Question

How do you simplify $ {i^{41}} $

Answer 1

Hint: Here we will split the power given on the imaginary on the function with respect to the initial four multiples of it and then will find the value for the required expression by using values of i raise to 4n will be equal to 1.

Complete step-by-step answer:
To solve for the given expression, first let us calculate for the low of powers of “I”
We know that, $ {i^2} = - 1 $
And $ {i^3} = {i^2}.i = - 1.i = - i $
Similarly, $ {i^4} = {i^3}.i = - i.i = - ( - 1) = 1 $ …. (A)
Now, the given power using the law of power and exponent can be re-written as -
  $ {i^{41}} = {i^{40}}.i $ (using the concept that powers are added when bases are same and in multiplicative)
 Similarly, Again using the multiplicative law for the powers and exponent -
  $ \Rightarrow {i^{41}} = {({i^4})^{10}}.i $
 Place the value from equation (A) in the above expression –

 $ \Rightarrow {i^{41}} = {(1)^{10}}.i $
Simplify the above equation –
 $
   \Rightarrow {i^{41}} = (1).i \\
   \Rightarrow {i^{41}} = i \;
  $
This is the required solution.
So, the correct answer is “ $ {i^{41}} $ = i ”.

Note: The complex number consists of the real part and an imaginary part and is denoted by “Z”. It can be expressed as $ z = a + ib $ where “a” is the real part and “b” is the imaginary part.

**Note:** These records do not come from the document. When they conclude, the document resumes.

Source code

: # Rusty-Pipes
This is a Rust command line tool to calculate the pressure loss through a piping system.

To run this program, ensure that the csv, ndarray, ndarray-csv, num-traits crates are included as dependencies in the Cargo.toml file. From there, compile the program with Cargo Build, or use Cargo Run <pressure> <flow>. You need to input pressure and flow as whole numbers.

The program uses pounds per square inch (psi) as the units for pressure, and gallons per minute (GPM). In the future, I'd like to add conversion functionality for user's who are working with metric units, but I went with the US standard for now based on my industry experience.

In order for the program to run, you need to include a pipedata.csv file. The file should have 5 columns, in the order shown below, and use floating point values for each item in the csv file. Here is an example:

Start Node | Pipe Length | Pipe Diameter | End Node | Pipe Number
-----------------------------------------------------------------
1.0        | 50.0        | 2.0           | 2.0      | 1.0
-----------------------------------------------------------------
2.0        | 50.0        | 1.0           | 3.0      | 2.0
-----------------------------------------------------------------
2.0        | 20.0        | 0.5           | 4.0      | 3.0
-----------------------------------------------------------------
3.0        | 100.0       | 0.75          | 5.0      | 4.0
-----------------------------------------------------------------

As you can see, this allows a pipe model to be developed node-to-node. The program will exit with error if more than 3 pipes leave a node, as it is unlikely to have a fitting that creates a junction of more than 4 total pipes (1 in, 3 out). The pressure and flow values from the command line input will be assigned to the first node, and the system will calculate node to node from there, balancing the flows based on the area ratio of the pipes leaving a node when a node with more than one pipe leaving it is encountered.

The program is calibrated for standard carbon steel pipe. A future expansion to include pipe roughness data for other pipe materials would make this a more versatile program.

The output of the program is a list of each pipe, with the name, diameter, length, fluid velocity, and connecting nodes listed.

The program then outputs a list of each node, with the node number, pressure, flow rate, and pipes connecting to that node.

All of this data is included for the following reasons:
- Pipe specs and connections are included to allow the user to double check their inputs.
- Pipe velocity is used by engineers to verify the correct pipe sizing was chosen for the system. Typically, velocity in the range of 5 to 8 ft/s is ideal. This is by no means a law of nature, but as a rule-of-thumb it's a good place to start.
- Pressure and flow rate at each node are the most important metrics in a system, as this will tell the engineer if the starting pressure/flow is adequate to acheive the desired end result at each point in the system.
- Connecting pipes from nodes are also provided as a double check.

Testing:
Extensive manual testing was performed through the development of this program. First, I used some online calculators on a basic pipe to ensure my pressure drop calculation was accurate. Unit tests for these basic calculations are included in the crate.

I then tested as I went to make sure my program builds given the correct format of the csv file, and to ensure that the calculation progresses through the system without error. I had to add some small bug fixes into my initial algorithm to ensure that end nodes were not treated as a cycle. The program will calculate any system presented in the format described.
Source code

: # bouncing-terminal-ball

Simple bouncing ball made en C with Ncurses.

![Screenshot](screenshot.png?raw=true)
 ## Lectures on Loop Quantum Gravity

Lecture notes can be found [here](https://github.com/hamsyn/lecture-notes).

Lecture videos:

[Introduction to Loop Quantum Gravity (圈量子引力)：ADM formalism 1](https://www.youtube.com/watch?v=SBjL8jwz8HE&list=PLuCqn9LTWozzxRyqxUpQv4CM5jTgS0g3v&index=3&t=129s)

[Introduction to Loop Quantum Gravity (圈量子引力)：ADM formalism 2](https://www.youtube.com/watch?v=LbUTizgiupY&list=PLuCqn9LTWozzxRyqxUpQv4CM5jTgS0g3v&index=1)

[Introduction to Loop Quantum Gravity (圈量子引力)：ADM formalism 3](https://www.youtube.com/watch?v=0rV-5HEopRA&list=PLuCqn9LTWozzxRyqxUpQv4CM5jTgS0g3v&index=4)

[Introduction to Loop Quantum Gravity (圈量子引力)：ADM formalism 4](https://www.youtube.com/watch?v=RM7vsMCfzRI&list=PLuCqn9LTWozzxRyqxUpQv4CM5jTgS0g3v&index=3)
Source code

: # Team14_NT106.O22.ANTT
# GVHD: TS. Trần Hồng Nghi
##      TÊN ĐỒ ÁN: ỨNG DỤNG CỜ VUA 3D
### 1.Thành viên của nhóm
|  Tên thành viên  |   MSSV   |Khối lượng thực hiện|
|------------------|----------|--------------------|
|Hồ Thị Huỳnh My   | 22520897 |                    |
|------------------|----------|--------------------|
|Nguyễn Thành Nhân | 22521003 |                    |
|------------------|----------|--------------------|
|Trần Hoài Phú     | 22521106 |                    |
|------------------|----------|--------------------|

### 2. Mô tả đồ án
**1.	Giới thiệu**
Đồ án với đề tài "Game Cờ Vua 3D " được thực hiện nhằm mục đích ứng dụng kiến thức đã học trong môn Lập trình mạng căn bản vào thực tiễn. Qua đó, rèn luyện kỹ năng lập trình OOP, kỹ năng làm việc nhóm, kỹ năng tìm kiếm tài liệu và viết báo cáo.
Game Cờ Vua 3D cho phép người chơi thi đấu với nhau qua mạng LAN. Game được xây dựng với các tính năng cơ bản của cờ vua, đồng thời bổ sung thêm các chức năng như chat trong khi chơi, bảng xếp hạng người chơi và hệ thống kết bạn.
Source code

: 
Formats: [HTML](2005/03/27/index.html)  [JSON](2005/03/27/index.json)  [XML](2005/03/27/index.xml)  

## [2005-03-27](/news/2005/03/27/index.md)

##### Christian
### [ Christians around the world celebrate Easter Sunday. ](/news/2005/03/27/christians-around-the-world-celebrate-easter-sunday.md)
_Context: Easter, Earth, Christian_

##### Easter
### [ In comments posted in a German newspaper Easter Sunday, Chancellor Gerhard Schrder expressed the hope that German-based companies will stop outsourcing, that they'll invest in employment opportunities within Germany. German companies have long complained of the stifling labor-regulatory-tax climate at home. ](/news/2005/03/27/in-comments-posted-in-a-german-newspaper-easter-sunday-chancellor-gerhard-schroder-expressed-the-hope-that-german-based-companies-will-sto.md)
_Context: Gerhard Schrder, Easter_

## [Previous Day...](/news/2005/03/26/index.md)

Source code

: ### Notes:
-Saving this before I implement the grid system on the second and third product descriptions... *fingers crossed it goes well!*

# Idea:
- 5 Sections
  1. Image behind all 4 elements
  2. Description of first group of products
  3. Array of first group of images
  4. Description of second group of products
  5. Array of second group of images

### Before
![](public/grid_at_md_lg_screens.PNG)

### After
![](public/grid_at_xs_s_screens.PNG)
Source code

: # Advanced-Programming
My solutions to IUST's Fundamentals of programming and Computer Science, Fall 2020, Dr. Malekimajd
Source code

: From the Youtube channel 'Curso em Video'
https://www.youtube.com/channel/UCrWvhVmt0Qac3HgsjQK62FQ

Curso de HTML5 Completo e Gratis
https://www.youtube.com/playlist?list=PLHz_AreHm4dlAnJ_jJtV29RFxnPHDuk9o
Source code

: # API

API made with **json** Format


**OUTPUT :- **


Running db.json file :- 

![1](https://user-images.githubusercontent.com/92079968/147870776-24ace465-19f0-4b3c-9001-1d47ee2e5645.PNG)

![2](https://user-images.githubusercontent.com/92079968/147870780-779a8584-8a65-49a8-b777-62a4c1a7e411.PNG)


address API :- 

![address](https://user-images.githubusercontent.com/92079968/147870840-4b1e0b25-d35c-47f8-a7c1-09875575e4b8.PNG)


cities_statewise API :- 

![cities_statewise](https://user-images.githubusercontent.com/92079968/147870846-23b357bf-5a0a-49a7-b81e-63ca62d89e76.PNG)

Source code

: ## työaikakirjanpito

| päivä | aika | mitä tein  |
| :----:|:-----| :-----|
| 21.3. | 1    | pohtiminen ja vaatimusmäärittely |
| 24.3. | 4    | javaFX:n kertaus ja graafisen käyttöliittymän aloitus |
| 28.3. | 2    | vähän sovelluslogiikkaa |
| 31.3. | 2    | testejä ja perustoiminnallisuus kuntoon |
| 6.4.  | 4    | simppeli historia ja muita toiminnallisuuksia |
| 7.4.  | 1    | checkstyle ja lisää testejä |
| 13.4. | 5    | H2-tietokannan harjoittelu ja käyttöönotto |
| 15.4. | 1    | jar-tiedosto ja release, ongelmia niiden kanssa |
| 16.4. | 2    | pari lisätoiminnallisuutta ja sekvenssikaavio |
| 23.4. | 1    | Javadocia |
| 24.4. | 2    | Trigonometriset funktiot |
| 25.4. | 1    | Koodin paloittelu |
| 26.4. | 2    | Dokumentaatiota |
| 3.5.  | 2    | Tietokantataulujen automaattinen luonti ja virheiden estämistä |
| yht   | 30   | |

The modulus of the complex number is the length of the vector and can be expressed as $ r = \sqrt {{a^2} + {b^2}} $ .
The above example can be solved using another method which follows the pattern such as $ i,( - 1),( - i),1 $ and the same pattern is repeated from the fifth term and so on, we can find the required value finding the multiple of four and then consecutive terms after it.